Haixia Wang1, Xuemei Zhu2, Fangchao Zhao3, Pengfei Guo3, Jing Li3, Jingfang Du4, Guoyong Shan1, Yishuai Li5, Juan Li6
  • 1Department of Radiation Oncology, The Fifth Clinical Medical College of Henan University of Chinese Medicine, Zhengzhou People’s Hospital, Zhengzhou 450003, China
  • 2Department of Ultrasound, Jurong Hospital Affiliated to Jiangsu University, Zhenjiang 212000, China
  • 3Department of Thoracic Surgery, The Second Hospital of Hebei Medical University, Shijiazhuang 050000, China
  • 4Department of Clinical Medicine, Hebei University of Engineering, Handan 056002, China
  • 5Department of Thoracic Surgery, Hebei Chest Hospital, Shijiazhuang 050000, China
  • 6School of Nursing, Shandong First Medical University and Shandong Academy of Medical Sciences, Taian 271000, China
* Equal contribution
Received: April 18, 2023Accepted: November 2, 2023Published: February 5, 2024

Copyright: © 2024 Wang et al.

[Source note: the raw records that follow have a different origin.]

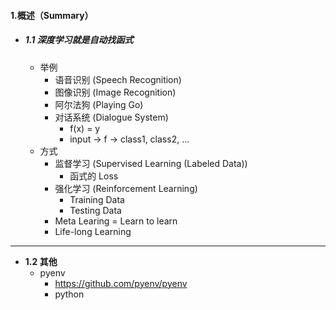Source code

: #### 1.概述（Summary）

* ##### 1.1 深度学习就是自动找函式

  * 举例
    * 语音识别 (Speech Recognition)
    * 图像识别 (Image Recognition)
    * 阿尔法狗 (Playing Go)
    * 对话系统 (Dialogue System)
      * f(x) = y
      * input -> f -> class1, class2, ...
  * 方式
    * 监督学习 (Supervised Learning  (Labeled Data))
      * 函式的 Loss
    * 强化学习 (Reinforcement Learning)
      * Training Data
      * Testing Data
    * Meta Learing = Learn to learn
    * Life-long Learning

***

* **1.2 其他**
  * pyenv
    * https://github.com/pyenv/pyenv
    * python
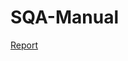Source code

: # SQA-Manual
[Report](https://github.com/mokhlesurraham/SQA-Manual/blob/main/Newman%20Summary%20Report.pdf)

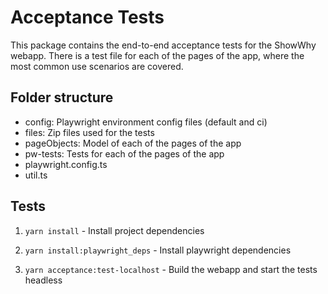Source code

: # Acceptance Tests

This package contains the end-to-end acceptance tests for the ShowWhy webapp. There is a test file for each of the pages of the app, where the most common use scenarios are covered.

## Folder structure

- config: Playwright environment config files (default and ci)
- files: Zip files used for the tests
- pageObjects: Model of each of the pages of the app
- pw-tests: Tests for each of the pages of the app
- playwright.config.ts
- util.ts

## Tests

1. `yarn install` - Install project dependencies

2. `yarn install:playwright_deps` - Install playwright dependencies

3. `yarn acceptance:test-localhost` - Build the webapp and start the tests headless
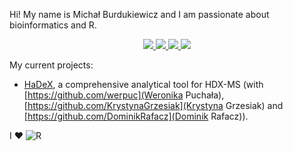 Hi! My name is Michał Burdukiewicz and I am passionate about bioinformatics and R.

<p align='center'>
  
  <a href="https://twitter.com/burdukiewicz">
    <img src="https://img.shields.io/badge/Twitter-1DA1F2?style=for-the-badge&logo=twitter&logoColor=white" />        
  </a>
  <a href="https://www.linkedin.com/in/michal-burdukiewicz/">
    <img src="https://img.shields.io/badge/linkedin-%230077B5.svg?&style=for-the-badge&logo=linkedin&logoColor=white" />
  </a>
  <a href="https://scholar.google.com/citations?hl=en&user=riuFKDkAAAAJ">
    <img src="https://img.shields.io/badge/google%20scholar-riuFKDkAAAAJ-green" />    
  </a>
  <a href="https://orcid.org/0000-0001-8926-582X">
    <img src="https://orcid.org/sites/default/files/images/orcid_16x16.png" />    
  </a>
  
</p>

My current projects:

 - [HaDeX](https://github.com/hadexversum), a comprehensive analytical tool for HDX-MS (with [https://github.com/werpuc](Weronika Puchała), [https://github.com/KrystynaGrzesiak](Krystyna Grzesiak) and [https://github.com/DominikRafacz](Dominik Rafacz)).


I :heart: ![R](https://img.shields.io/badge/r-%23276DC3.svg?style=for-the-badge&logo=r&logoColor=white)
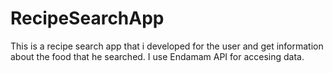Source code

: # RecipeSearchApp
This is a recipe search app that i developed for the user and get information about the food that he searched. I use Endamam API for accesing data.
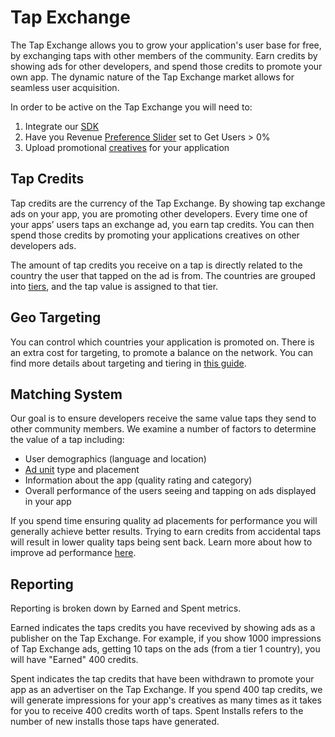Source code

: # Tap Exchange

The Tap Exchange allows you to grow your application's user base for free, by exchanging taps with other members of the community. Earn credits by showing ads for other developers, and spend those credits to promote your own app. The dynamic nature of the Tap Exchange market allows for seamless user acquisition.


In order to be active on the Tap Exchange you will need to:

1. Integrate our [SDK](/doc/getting-started)
2. Have you Revenue [Preference Slider](/doc/how-it-works) set to Get Users > 0%
3. Upload promotional [creatives](/doc/creative-guidelines) for your application


## Tap Credits

Tap credits are the currency of the Tap Exchange. By showing tap exchange ads on your app, you are promoting other developers. Every time one of your apps’ users taps an exchange ad, you earn tap credits. You can then spend those credits by promoting your applications creatives on other developers ads.

The amount of tap credits you receive on a tap is directly related to the country the user that tapped on the ad is from. The countries are grouped into [tiers](/doc/country-tiers), and the tap value is assigned to that tier.

## Geo Targeting

You can control which countries your application is promoted on. There is an extra cost for targeting, to promote a balance on the network. You can find more details about targeting and tiering in [this guide](docs/country-tiers).

## Matching System

Our goal is to ensure developers receive the same value taps they send to other community members. We examine a number of factors to determine the value of a tap including:

- User demographics (language and location)
- [Ad unit](/doc/ad-units) type and placement
- Information about the app (quality rating and category)
- Overall performance of the users seeing and tapping on ads displayed in your app

If you spend time ensuring quality ad placements for performance you will generally achieve better results. Trying to earn credits from accidental taps will result in lower quality taps being sent back. Learn more about how to improve ad performance [here](/doc/performance/placement).

## Reporting

Reporting is broken down by Earned and Spent metrics.

Earned indicates the taps credits you have recevived by showing ads as a publisher on the Tap Exchange. For example, if you show 1000 impressions of Tap Exchange ads, getting 10 taps on the ads (from a tier 1 country), you will have "Earned" 400 credits.

Spent indicates the tap credits that have been withdrawn to promote your app as an advertiser on the Tap Exchange. If you spend 400 tap credits, we will generate impressions for your app's creatives as many times as it takes for you to receive 400 credits worth of taps. Spent Installs refers to the number of new installs those taps have generated.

This is an open access article distributed under the terms of the Creative Commons Attribution License (CC BY 4.0), which permits unrestricted use, distribution, and reproduction in any medium, provided the original author and source are credited.

Abstract

Background: Disulfidoptosis is an unconventional form of programmed cell death that distinguishes itself from well-established cell death pathways like ferroptosis, pyroptosis, and necroptosis.

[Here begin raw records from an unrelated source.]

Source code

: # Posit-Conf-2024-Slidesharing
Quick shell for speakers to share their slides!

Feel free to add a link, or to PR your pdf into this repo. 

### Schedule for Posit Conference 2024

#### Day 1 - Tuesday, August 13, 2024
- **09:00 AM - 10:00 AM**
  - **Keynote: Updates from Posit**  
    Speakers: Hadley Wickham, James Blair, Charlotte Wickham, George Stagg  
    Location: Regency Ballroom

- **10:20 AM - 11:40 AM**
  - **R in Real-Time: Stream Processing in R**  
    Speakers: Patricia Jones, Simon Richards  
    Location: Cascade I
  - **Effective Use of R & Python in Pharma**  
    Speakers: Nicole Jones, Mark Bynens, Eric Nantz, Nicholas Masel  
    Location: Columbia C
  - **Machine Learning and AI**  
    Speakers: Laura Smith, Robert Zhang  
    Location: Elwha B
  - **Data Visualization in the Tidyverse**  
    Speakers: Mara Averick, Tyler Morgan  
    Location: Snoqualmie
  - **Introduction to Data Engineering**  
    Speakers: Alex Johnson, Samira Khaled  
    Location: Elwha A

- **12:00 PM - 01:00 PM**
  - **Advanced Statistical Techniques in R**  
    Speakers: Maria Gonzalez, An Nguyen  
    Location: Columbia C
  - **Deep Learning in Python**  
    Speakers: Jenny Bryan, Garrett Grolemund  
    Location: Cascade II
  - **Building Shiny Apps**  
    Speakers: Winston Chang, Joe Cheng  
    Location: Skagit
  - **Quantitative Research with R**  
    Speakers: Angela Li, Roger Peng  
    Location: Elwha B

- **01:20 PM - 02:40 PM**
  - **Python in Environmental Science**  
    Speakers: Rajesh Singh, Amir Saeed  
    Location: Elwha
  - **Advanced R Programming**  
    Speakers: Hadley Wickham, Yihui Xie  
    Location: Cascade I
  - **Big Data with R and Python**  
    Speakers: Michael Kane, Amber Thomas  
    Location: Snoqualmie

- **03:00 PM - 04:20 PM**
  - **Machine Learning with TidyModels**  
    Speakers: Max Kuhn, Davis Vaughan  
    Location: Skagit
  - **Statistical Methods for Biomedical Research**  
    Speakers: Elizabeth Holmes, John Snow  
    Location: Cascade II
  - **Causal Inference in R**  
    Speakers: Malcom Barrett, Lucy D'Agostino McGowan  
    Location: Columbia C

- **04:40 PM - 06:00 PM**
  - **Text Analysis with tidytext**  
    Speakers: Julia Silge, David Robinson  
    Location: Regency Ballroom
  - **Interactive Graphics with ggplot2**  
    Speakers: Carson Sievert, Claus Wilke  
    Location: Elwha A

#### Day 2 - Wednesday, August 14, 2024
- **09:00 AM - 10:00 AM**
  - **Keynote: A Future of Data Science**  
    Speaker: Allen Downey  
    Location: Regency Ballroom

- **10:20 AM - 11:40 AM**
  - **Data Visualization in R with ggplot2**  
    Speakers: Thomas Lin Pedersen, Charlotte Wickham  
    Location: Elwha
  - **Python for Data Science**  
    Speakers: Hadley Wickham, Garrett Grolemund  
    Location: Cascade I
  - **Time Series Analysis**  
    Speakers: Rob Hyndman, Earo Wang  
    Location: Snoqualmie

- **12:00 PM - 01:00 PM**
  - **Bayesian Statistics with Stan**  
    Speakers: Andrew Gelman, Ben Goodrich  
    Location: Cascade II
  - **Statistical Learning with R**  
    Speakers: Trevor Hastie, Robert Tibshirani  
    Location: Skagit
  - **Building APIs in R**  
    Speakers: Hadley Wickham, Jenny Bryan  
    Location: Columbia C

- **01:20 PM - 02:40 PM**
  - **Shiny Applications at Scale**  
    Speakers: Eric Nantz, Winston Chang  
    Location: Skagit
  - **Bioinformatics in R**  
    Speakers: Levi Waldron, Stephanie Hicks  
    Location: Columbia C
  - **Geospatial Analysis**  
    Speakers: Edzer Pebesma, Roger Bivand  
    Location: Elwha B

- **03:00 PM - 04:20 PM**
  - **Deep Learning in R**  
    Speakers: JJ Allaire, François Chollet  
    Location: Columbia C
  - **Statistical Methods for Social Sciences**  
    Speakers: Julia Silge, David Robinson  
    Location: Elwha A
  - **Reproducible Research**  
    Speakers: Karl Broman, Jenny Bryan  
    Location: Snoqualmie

Methods: Initially, we conducted a single-cell analysis of the GSE131907 dataset from the GEO database to identify disulfidoptosis-related genes (DRGs). We utilized differentially expressed DRGs to classify TCGA samples with an unsupervised clustering algorithm. Prognostic models were built using Cox regression and LASSO regression.

Results: Two DRG-related clusters (C1 and C2) were identified based on the DEGs from single-cell sequencing data analysis. In comparison to C1, C2 exhibited significantly worse overall prognosis, along with lower expression levels of immune checkpoint genes (ICGs) and chemoradiotherapy sensitivity-related genes (CRSGs). Furthermore, C2 displayed a notable enrichment in metabolic pathways and cell cycle-associated mechanisms. C2 was also linked to the development and spread of tumors. We created a prognostic risk model known as the DRG score, which relies on the expression levels of five DRGs. Patients were categorized into high-risk and low-risk groups depending on their DRG score, with the former group being linked to a poorer prognosis and higher TMB score. Moreover, the DRG score displayed significant correlations with CRSGs, ICGs, the tumor immune dysfunction and exclusion (TIDE) score, and chemotherapeutic sensitivity. Subsequently, we identified a significant correlation between the DRG score and monocyte macrophages. Additionally, crucial DRGs were additionally validated using qRT-PCR.

Conclusions: Our new DRG score can predict the immune landscape and prognosis of LUAD, serving as a reference for immunotherapy and chemotherapy.